How to get the total row number of a text file

W

Wei Su

Hi,
I have a text file abc.txt and it looks like:
12 34 56
23 45 56
33 56 78
... .. ..
... .. ..

I want to get how many rows totally in the text file, how to do this?
Thanks.
 
C

castreuil.anthony

Wei Su schreef:
Hi,
I have a text file abc.txt and it looks like:
12 34 56
23 45 56
33 56 78
.. .. ..
.. .. ..

I want to get how many rows totally in the text file, how to do this?
Thanks.

You could count the numbers of linebreaks.
 
T

ThunderBird

it mentioned "You could count the numbers of linebreaks. ". My question
is how to count the numbers of linebreaks?
TB
 
C

Charles M. Reinke

----- Original Message -----
From: "ThunderBird" <[email protected]>
Newsgroups: comp.lang.c
Sent: Thursday, August 11, 2005 1:14 PM
Subject: Re: How to get the total row number of a text file

it mentioned "You could count the numbers of linebreaks. ". My question
is how to count the numbers of linebreaks?
TB

This works for me...

cmreinke@hologram>cat lines.c
/* lines.c */
#include <stdio.h>

int main(int argc, char **argv) {
long lines=0;
FILE *fp;

if(argc>1) {
if((fp=fopen(argv[1], "r"))) {
while(fscanf(fp, "%*[^\n]\n")!=EOF) lines++;
printf("Number of lines in file \"%s\": %ld\n", argv[1], lines);
} /* if */
else printf("ERROR: could not open file \"%s\"\n", argv[1]);
} /* if */
else printf("ERROR: no input file specified\n");

return 0;
} /* main */
/* lines.c */

cmreinke@hologram>gcc -Wall -ansi -pedantic -o lines.exe lines.c
cmreinke@hologram>lines.exe output2
Number of lines in file "output2": 270

-Charles
 
M

moxm

This is a kind of tricky question, different os use different
combinations to get the newline.
Windows: \r\n
Unix: \n
Mac: \r . it said to be, I have never used a Mac machine. However, the
text file transfered between M$'s os and Unix, I dit get some trouble
with the carriage return and line feed.

#include <stdio.h>
#include <stdlib.h>
#include <string.h>
#include <errno.h>

static const char *prog_name="wcn";

int
main(int argc, char *argv[]) {
FILE *fp;
int i;

if (argc == 1) {
printf("Usage: %s [files]\n", prog_name);
exit(EXIT_FAILURE);
}

for (i=1; i<argc; ++i) {
unsigned int r_c=0, n_c=0, rn_c=0;
int c, last=0;
if (! (fp=fopen(argv, "rb"))) {
printf("%s: %s: %s\n", prog_name, argv, strerror(errno));
continue;
}


while ((c=fgetc(fp)) != EOF) {
if (c == '\n') {
++n_c;
if (last == '\r')
++rn_c;
} else if (last == '\r')
++r_c;
last = c;
}
r_c += last=='\r'; /* In case the last char is '\r' */

if (ferror(fp)) {
printf("%s: %s: %s\n", prog_name, argv, strerror(errno));
if (fclose(fp) == EOF)
perror(prog_name);
continue;
}
if (fclose(fp) == EOF)
printf("%s: %s: %s\n", prog_name, argv, strerror(errno));
printf("%s:\t \\n: %u\t \\r: %u\t \\r\\n: %u\n", argv, n_c, r_c,
rn_c);
}
exit(EXIT_SUCCESS);
}
 
W

Walter Roberson

This is a kind of tricky question, different os use different
combinations to get the newline.
Windows: \r\n
Unix: \n
Mac: \r . it said to be, I have never used a Mac machine. However, the
text file transfered between M$'s os and Unix, I dit get some trouble
with the carriage return and line feed.
if (! (fp=fopen(argv, "rb"))) {


If you do not open in binary mode, then the local OS's internal convention
will be transformed into \n when the data is read.
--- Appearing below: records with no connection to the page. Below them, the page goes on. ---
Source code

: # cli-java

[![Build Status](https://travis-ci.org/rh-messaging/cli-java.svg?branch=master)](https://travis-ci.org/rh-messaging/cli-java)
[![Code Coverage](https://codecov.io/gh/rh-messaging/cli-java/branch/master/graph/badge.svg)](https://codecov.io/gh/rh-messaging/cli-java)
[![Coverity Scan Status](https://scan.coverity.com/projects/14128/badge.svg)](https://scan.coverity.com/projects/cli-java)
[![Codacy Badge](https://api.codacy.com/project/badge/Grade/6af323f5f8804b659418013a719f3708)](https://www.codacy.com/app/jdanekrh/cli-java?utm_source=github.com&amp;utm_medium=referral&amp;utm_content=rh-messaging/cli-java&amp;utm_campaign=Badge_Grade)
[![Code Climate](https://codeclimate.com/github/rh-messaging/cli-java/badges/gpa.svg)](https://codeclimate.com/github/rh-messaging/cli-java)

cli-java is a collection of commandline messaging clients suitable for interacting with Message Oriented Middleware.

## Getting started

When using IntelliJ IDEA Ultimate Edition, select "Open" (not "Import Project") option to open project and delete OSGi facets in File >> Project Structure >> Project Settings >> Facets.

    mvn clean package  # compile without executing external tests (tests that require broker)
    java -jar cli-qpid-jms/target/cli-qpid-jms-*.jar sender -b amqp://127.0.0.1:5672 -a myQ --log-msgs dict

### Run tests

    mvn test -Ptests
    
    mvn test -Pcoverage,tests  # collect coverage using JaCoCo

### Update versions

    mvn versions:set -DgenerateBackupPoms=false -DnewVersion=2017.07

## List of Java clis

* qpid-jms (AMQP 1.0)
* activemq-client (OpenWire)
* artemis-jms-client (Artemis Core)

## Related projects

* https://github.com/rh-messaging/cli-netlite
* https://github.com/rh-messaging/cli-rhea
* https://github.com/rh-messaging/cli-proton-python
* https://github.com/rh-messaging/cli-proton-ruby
If you are trying to deal with files that have been copied from other
OS's then the first line of defence is to copy them in text mode instead
of binary mode.
 
M

moxm

Charles' code is very clean and elegant, I think it works well in
windows and unix , but what if the newline character is just '\r' at a
Mac machine.
 
K

Keith Thompson

Charles M. Reinke said:
ThunderBird said:
it mentioned "You could count the numbers of linebreaks. ". My question
is how to count the numbers of linebreaks?

This works for me...

cmreinke@hologram>cat lines.c
/* lines.c */
#include <stdio.h>

int main(int argc, char **argv) {
long lines=0;
FILE *fp;

if(argc>1) {
if((fp=fopen(argv[1], "r"))) {
while(fscanf(fp, "%*[^\n]\n")!=EOF) lines++;
printf("Number of lines in file \"%s\": %ld\n", argv[1], lines);
} /* if */
else printf("ERROR: could not open file \"%s\"\n", argv[1]);
} /* if */
else printf("ERROR: no input file specified\n");

return 0;
} /* main */
/* lines.c */

Why bother with fscanf()?

#include <stdio.h>
#include <stdlib.h>

int main(int argc, char **argv)
{
long lines = 0;
FILE *fp;

if (argc>1) {
if((fp = fopen(argv[1], "r"))) {
int c;
while ((c = getc(fp)) != EOF) {
if (c == '\n') {
lines ++;
}
}
fclose(fp);
printf("Number of lines in file \"%s\": %ld\n", argv[1], lines);
}
else {
fprintf(stderr, "ERROR: could not open file \"%s\"\n", argv[1]);
exit(EXIT_FAILURE);
}
}
else {
fprintf(stderr, "ERROR: no input file specified\n");
exit(EXIT_FAILURE);
}
return 0;
}

I've also added a call to fclose(), improved error handling, and
(IMHO) improved code layout.
 
M

moxm

Do we have any ways to tell the newline character in our os? If it is
not '\n', then Charles' fscanf statement have to be changed.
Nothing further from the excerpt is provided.